I'm playing around with audio signal processing. For that purpose, I'm using a single channel wave file from here.
My first experiment was to look at the auto-correlation of the signal as done by the following code.
from scipy.io import wavfile
from scipy import signal
import numpy as np
sample_rate_a, data_a = wavfile.read('sounds/CantinaBand3.wav')
corr = signal.correlate(data_a, data_a)
lags = signal.correlation_lags(len(data_a), len(data_a))
corr = corr / np.max(corr)
lag = lags[np.argmax(corr)]
print(lag, np.max(corr))
Given that it is an auto-correlation, I would have expected to see a peak of 1.0 at lag 0 (since I normalize the correlation matrix).
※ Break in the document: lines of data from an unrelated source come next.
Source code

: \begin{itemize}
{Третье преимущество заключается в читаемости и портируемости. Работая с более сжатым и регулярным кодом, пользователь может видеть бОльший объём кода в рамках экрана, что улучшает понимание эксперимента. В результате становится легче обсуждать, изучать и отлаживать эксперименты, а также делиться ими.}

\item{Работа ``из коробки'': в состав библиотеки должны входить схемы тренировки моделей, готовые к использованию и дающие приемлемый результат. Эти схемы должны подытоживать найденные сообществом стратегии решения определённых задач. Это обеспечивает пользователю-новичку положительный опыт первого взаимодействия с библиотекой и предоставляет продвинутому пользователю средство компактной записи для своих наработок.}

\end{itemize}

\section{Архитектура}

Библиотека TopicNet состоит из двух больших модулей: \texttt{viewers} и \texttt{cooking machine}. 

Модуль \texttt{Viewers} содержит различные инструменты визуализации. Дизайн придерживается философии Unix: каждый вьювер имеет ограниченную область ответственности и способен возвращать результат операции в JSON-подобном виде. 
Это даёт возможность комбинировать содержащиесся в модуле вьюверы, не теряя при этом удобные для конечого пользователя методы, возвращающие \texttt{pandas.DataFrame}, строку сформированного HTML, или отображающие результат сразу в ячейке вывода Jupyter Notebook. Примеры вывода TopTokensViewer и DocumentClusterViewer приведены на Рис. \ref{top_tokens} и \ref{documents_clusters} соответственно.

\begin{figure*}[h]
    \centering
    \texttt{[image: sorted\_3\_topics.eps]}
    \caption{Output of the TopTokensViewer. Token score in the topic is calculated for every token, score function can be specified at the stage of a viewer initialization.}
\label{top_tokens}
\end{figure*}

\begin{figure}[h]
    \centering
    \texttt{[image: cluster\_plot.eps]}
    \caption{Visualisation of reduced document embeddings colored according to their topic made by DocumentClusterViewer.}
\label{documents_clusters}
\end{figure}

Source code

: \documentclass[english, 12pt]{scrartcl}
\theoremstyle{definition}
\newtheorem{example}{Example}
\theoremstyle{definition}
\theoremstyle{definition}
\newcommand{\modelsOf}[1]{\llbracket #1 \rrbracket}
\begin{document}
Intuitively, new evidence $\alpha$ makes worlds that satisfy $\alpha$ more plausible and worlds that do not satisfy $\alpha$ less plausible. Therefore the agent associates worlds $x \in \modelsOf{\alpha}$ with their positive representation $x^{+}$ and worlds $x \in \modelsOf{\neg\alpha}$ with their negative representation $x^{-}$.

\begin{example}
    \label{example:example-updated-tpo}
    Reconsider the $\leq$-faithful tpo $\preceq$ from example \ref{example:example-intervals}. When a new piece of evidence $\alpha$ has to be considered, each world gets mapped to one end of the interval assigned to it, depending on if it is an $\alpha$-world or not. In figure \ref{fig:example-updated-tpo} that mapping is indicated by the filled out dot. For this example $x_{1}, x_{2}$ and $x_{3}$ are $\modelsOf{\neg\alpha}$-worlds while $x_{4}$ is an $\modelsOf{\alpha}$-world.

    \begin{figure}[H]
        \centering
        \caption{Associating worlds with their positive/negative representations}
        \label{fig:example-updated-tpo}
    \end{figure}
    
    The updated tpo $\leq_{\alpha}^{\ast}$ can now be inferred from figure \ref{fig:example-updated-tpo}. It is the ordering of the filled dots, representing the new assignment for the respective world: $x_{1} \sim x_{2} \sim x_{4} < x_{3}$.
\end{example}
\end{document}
However, the program outputs a peak of 1.0 at lag -36141. At lag 0, the correlation is -0.3526826588536898.
Currently, I do not have any explanation for this behavior. Is there an error in my calculation of the correlation or the lags?
When you read your wav file data_a
is an int16
array. The correlation will be calculated using int16
data type as well, this will cause a lot of overflow. To get a meaningful result you can convert it to a floating point array.
from scipy.io import wavfile
from scipy import signal
import numpy as np
_, data_a = wavfile.read('./CantinaBand3.wav')
data_a = np.float32(data_a)
corr = signal.correlate(data_a, data_a)
lags = signal.correlation_lags(len(data_a), len(data_a))
corr = corr / np.max(corr)
lag = lags[np.argmax(corr)]
print(lag, np.max(corr))